I suggest to do as following, simple solution:
Compute difference matrix:
- cv::absdiff(frame, background, absDiff);
This makes each pixel (i,j) in absDiff set to |frame(i,j) - background(i.j)|. Each channel (e.g. R,G,B) is procesed independently.
Convert result to single-channeled monocolor image:
- cv::cvtColor(absDiff, absDiffGray, cv::COLOR_BGR2GRAY);
Apply binary filter:
- cv::threshold(absDiffGray, absDiffGrayThres, 0, 255, CV_THRESH_BINARY | CV_THRESH_OTSU);
Here we used Ots'u Method to determine appriopriate threshold level. If there was any
noise from step 2, binary filter would remove it.
Apply blob detection in absDiffGrayThres image.

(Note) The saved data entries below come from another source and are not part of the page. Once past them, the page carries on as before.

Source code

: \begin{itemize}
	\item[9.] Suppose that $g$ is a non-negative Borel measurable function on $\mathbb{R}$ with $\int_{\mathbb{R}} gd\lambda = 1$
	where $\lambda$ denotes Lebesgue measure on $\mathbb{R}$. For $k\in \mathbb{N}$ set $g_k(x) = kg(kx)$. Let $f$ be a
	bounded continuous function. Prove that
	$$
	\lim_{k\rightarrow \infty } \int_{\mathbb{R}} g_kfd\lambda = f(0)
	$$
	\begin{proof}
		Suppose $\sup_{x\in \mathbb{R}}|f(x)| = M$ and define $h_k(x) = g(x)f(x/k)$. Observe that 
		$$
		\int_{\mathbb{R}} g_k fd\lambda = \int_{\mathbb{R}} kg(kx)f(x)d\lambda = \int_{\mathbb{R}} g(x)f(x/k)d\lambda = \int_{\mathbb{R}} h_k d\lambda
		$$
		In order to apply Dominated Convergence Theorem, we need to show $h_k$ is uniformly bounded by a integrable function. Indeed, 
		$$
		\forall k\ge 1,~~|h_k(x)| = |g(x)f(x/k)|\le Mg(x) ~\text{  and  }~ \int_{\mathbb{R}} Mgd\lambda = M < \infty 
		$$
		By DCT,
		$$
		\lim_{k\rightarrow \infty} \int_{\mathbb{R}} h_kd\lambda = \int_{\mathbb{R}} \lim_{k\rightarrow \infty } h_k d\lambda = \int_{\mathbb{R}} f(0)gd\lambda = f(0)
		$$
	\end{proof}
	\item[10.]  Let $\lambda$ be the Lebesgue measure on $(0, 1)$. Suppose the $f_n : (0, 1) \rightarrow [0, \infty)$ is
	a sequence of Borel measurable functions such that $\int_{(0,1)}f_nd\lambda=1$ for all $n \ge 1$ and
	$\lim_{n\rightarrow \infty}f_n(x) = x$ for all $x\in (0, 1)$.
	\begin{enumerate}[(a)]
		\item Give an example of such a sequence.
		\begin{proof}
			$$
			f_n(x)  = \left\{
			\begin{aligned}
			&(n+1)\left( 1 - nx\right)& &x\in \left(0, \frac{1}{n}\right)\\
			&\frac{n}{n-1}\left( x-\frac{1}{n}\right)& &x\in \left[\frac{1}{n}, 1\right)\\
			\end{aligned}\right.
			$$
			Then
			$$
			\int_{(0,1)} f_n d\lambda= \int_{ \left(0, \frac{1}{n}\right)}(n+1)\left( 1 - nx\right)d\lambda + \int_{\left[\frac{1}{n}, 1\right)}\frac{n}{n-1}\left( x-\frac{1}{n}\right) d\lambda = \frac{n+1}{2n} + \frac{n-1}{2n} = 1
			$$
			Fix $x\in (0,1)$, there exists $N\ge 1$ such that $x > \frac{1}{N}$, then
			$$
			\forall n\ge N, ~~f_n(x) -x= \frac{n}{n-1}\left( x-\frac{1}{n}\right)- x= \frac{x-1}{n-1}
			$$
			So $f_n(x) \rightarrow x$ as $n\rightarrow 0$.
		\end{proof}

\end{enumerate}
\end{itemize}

This can be one of built-in opencv method's or manually written code which look for pixels positions which vale are 255 (remember about fast opencv pixel retrieval operations)
Such process is enough fast to manage with 640x480 RGB images with frame rate at least 30 fps on quite old Core 2 Duo 2.1 GHz, 4 GB RAM without GPU support.
Hardware remark: be sure that your camera lense aperture is not set to auto-adjust. Imagine following situation: you computed a background image on the beginning. Then, some object appears and covers bigger part of camera view. Less light comes to the lense and, beacause of auto light adjustment, camera increases aperture, background color changes, difference gives a blob in place where actually there is not any object.